Recorded data:
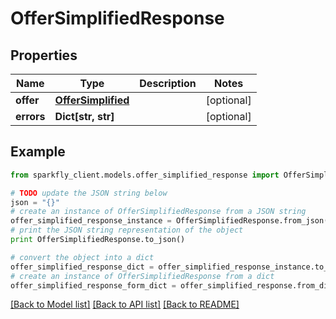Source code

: # OfferSimplifiedResponse


## Properties
Name | Type | Description | Notes
------------ | ------------- | ------------- | -------------
**offer** | [**OfferSimplified**](OfferSimplified.md) |  | [optional] 
**errors** | **Dict[str, str]** |  | [optional] 

## Example

```python
from sparkfly_client.models.offer_simplified_response import OfferSimplifiedResponse

# TODO update the JSON string below
json = "{}"
# create an instance of OfferSimplifiedResponse from a JSON string
offer_simplified_response_instance = OfferSimplifiedResponse.from_json(json)
# print the JSON string representation of the object
print OfferSimplifiedResponse.to_json()

# convert the object into a dict
offer_simplified_response_dict = offer_simplified_response_instance.to_dict()
# create an instance of OfferSimplifiedResponse from a dict
offer_simplified_response_form_dict = offer_simplified_response.from_dict(offer_simplified_response_dict)
```
[[Back to Model list]](../README.md#documentation-for-models) [[Back to API list]](../README.md#documentation-for-api-endpoints) [[Back to README]](../README.md)


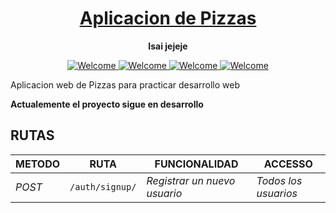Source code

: <h1 align="center">
  <a href="#">
    Aplicacion de Pizzas
  </a>
</h1>

<p align="center">
  <strong>Isai jejeje</strong>
</p>

<p align="center">
    <a href="#">
        <img src="https://img.shields.io/badge/python-3670A0?style=for-the-badge&logo=python&logoColor=ffdd54" alt="Welcome" />
    </a>
    <a href="#">
        <img src="https://img.shields.io/badge/FastAPI-005571?style=for-the-badge&logo=fastapi" alt="Welcome" />
    </a>
    <a href="#">
        <img src="https://img.shields.io/badge/flask-%23000.svg?style=for-the-badge&logo=flask&logoColor=white" alt="Welcome" />
    </a>
    <a href="#">
        <img src="https://img.shields.io/badge/postgres-%23316192.svg?style=for-the-badge&logo=postgresql&logoColor=white" alt="Welcome" />
    </a>
</p>
Aplicacion web de Pizzas para practicar desarrollo web

**Actualemente el proyecto sigue en desarrollo**

## RUTAS
| METODO | RUTA | FUNCIONALIDAD |ACCESSO|
| ------- | ----- | ------------- | ------------- |
| *POST* | ```/auth/signup/``` | _Registrar un nuevo usuario_| _Todos los usuarios_|




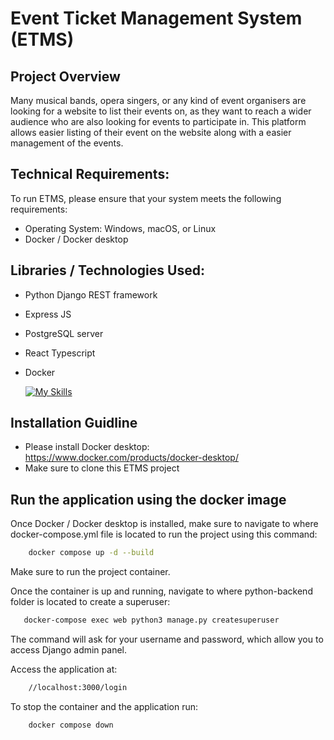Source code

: # Event Ticket Management System (ETMS)

## Project Overview
Many musical bands, opera singers, or any kind of event organisers are looking for a website to list their events on, as they want to reach a wider audience who are also looking for events to participate in. 
This platform allows easier listing of their event on the website along with a easier management of the events. 

## Technical Requirements:
To run ETMS, please ensure that your system meets the following requirements:

- Operating System: Windows, macOS, or Linux
- Docker / Docker desktop

## Libraries / Technologies Used:

- Python Django REST framework 
- Express JS 
- PostgreSQL server
- React Typescript
- Docker
  
  [![My Skills](https://skillicons.dev/icons?i=py,django,express,js,postgres,react,ts,docker&perline=3)](https://skillicons.dev)

## Installation Guidline

- Please install Docker desktop: https://www.docker.com/products/docker-desktop/
- Make sure to clone this ETMS project

## Run the application using the docker image

Once Docker / Docker desktop is installed, make sure to navigate to where docker-compose.yml file is located to run the project using this command: 
```bash 
    docker compose up -d --build 
```
Make sure to run the project container. 

Once the container is up and running, navigate to where python-backend folder is located to create a superuser:
```bash
   docker-compose exec web python3 manage.py createsuperuser
```
The command will ask for your username and password, which allow you to access Django admin panel.

Access the application at: 
``` bash
    //localhost:3000/login 
```

To stop the container and the application run:
```bash
    docker compose down
```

PROBLEM DESCRIPTION: A complete answer reproduces every line of the records in which the word "print" occurs.

SOLUTION TO THE EXERCISE:
# print the JSON string representation of the object
print OfferSimplifiedResponse.to_json()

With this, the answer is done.